2. This option was granted on November 30, 2018 as an option for 7,500 shares of Class A Common Stock at an exercise price of $5.52 per share, but adjusted pursuant to the anti-dilutions provisions of the 2013 Stock Option Plan to reflect 5% stock dividends paid on February 1, 2019 and February 7, 2020; a 2 1/2% stock dividend paid on July 17, 2020; a 5% stock dividend paid on July 16, 2021, July 08, 2022 and July 14, 2023.

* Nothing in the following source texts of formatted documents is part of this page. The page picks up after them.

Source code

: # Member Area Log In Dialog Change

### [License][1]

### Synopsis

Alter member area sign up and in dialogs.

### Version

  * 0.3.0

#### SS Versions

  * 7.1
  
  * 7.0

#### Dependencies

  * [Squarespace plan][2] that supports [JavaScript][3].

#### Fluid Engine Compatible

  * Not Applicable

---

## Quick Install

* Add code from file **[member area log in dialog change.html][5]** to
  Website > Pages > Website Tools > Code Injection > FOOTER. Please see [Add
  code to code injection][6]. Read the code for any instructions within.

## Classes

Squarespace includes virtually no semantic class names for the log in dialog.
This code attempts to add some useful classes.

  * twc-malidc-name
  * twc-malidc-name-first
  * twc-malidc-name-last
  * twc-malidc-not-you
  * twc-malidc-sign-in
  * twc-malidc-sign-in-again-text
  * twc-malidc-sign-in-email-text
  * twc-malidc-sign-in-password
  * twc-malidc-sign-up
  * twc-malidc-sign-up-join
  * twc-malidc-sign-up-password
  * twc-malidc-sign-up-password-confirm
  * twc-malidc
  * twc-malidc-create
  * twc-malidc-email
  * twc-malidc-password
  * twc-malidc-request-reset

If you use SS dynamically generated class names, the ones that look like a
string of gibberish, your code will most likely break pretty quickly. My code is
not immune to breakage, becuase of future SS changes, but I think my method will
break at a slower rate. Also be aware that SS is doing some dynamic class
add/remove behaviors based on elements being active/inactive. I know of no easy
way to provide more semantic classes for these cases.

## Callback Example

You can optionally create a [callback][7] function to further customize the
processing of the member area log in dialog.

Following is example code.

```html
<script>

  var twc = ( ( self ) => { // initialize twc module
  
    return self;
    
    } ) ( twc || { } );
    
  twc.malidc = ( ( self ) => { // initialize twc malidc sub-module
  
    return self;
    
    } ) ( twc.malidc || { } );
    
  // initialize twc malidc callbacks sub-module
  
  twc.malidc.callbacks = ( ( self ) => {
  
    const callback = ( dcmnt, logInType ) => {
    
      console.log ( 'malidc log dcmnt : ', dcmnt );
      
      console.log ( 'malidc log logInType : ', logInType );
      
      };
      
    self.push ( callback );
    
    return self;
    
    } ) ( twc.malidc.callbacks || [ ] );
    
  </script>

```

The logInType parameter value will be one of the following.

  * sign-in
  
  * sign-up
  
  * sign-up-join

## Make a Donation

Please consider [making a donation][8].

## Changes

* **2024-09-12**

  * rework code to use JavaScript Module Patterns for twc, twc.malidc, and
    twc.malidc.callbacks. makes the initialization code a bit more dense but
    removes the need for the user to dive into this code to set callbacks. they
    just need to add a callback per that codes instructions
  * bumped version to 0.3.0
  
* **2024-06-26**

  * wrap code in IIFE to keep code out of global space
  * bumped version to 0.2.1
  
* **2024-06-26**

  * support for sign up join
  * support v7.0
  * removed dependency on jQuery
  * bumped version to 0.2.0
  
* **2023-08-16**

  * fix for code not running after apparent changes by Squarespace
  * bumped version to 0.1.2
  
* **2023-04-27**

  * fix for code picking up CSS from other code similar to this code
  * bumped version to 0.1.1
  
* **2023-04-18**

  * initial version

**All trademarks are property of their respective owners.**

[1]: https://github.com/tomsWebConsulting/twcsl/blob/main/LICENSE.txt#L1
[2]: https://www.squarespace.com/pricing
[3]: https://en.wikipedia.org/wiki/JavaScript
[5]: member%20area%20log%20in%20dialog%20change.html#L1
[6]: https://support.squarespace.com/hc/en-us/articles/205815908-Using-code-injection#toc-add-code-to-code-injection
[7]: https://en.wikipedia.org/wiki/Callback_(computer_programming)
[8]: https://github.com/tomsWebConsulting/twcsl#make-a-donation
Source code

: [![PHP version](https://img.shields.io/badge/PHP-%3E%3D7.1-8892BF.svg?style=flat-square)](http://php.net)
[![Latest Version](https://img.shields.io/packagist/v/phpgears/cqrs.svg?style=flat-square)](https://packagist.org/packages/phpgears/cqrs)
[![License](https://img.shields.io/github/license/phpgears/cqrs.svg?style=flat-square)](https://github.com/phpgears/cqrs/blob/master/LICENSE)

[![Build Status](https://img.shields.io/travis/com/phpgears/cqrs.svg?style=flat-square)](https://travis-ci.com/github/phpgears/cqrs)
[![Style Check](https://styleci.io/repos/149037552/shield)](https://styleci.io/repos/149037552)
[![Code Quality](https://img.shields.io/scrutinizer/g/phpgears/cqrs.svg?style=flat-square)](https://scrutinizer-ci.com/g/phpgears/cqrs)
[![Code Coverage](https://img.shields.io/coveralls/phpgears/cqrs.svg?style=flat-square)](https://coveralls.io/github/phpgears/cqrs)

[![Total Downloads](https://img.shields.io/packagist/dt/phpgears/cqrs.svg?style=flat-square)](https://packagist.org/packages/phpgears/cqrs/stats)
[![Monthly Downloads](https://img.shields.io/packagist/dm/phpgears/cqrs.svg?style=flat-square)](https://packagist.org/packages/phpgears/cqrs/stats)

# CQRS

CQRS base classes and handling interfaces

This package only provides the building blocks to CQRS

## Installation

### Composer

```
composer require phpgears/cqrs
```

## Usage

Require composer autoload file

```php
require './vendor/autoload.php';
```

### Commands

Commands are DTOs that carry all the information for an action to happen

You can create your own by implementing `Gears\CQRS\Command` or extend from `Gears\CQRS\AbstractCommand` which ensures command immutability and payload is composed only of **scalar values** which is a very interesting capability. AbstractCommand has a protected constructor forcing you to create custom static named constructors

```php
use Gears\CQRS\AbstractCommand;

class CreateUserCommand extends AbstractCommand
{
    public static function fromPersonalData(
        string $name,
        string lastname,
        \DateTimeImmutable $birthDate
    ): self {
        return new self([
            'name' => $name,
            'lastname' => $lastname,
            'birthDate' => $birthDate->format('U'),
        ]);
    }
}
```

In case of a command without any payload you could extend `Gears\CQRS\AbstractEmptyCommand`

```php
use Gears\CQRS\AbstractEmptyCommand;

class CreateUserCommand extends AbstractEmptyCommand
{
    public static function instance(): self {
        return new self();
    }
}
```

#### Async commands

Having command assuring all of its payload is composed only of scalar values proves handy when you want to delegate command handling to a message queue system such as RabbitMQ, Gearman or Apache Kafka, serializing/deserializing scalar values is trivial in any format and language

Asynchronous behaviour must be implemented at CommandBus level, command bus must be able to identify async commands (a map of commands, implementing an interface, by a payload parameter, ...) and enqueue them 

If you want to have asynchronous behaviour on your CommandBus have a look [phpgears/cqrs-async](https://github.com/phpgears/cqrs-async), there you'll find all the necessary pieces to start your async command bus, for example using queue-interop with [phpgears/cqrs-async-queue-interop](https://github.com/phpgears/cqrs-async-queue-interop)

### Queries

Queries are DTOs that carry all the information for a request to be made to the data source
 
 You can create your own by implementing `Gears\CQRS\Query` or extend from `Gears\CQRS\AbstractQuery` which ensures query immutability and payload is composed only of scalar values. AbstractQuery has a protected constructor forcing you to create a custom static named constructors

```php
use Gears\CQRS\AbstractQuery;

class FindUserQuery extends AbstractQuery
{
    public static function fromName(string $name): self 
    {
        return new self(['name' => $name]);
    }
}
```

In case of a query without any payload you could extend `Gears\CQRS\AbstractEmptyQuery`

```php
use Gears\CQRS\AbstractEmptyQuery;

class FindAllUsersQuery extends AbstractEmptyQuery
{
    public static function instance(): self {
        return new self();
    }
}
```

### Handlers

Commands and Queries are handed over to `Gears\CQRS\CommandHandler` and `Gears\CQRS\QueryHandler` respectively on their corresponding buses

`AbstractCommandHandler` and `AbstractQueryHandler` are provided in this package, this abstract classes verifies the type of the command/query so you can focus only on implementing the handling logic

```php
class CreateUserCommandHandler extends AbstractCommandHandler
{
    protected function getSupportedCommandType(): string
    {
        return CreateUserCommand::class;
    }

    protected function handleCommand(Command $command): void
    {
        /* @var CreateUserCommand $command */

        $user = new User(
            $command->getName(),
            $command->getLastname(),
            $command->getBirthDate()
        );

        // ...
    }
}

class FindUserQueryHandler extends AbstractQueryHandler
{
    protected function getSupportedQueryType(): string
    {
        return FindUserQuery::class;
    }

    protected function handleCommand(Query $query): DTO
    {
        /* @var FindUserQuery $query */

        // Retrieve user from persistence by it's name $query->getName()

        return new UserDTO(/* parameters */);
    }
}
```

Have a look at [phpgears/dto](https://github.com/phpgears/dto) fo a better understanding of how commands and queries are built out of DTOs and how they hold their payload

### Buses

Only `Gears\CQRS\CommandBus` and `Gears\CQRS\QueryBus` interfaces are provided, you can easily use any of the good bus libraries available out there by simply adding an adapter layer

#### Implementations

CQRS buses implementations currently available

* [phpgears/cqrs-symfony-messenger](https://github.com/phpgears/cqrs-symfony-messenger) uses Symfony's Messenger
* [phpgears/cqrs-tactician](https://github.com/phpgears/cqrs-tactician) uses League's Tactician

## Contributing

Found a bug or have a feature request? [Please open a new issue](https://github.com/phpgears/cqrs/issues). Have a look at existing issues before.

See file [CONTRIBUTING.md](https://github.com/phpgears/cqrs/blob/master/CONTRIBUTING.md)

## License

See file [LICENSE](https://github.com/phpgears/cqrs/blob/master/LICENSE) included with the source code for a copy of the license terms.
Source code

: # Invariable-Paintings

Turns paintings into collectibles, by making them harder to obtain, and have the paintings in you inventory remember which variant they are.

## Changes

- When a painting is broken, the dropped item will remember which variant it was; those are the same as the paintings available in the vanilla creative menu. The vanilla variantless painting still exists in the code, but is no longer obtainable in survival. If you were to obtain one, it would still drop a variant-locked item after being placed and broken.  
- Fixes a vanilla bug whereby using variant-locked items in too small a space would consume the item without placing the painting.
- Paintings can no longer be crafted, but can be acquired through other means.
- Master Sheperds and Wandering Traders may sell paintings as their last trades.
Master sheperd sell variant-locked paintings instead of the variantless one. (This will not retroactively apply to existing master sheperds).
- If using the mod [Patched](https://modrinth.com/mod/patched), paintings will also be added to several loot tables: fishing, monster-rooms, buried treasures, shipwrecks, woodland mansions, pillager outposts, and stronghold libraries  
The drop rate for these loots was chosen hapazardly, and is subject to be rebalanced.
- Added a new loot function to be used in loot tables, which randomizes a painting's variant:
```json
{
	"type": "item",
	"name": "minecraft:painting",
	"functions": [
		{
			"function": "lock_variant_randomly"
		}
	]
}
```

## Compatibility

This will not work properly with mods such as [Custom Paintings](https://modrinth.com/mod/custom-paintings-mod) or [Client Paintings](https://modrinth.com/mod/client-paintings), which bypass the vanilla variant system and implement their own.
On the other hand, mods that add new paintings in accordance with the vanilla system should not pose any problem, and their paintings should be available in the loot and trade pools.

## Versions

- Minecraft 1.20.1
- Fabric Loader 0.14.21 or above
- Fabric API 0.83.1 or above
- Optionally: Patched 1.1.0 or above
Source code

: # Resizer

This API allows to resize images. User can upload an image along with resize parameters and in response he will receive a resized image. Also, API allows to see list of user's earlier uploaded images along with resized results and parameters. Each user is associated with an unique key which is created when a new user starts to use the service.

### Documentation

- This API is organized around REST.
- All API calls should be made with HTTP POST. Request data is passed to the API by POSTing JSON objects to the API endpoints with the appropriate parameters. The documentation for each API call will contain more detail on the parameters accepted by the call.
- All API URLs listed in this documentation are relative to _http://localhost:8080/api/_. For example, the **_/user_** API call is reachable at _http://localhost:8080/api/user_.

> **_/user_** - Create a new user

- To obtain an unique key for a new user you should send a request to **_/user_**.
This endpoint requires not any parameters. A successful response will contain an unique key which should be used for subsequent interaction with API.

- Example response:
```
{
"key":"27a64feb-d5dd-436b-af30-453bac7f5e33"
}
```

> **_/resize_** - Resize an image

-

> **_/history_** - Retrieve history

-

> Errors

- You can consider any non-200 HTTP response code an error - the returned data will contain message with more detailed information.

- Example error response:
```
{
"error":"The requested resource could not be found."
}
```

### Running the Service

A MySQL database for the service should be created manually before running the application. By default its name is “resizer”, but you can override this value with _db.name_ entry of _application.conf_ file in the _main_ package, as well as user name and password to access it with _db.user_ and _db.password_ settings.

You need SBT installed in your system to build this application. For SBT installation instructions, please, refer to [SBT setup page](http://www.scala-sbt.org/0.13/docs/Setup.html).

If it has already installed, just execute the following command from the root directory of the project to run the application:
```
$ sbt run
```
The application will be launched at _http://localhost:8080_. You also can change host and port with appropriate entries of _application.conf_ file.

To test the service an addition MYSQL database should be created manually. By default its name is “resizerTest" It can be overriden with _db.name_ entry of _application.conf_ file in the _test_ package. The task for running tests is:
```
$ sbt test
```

3. This option was granted on December 6, 2019 as an option for 7,500 shares of Class A Common Stock at an exercise price of $5.46 per share, but adjusted pursuant to the anti-dilutions provisions of the 2013 Stock Option Plan to reflect a stock dividend paid on February 7, 2020; a 2 1/2% stock dividend paid on July 17, 2020; a 5% stock dividend paid on July 16, 2021, July 08, 2022 and July 14, 2023.
4. This option was granted on December 3, 2021 as an option for 7,500 shares of Class A Common Stock at an exercise price of $8.62 per share, but adjusted pursuant to the anti-dilution rights of the 2013 Stock Option Plan to reflect a 5% stock dividend paid on July 08, 2022 and July 14, 2023.
5. This option was granted on December 02, 2022 as an option for 10,000 shares of Class A Common Stock at an exercise price of $6.48 per share, but adjusted pursuant to the anti-dilution provisions of the 2014 Director Stock Option Plan to reflect a 5% stock dividend paid on July 14, 2023.
/s/ Jeffrey R. Stephens 12/12/2023
** Signature of Reporting Person Date
Reminder: Report on a separate line for each class of securities beneficially owned directly or indirectly.
* If the form is filed by more than one reporting person, see Instruction 4 (b)(v).
** Intentional misstatements or omissions of facts constitute Federal Criminal Violations See 18 U.S.C. 1001 and 15 U.S.C. 78ff(a).
Note: File three copies of this Form, one of which must be manually signed. If space is insufficient, see Instruction 6 for procedure.
Persons who respond to the collection of information contained in this form are not required to respond unless the form displays a currently valid OMB Number.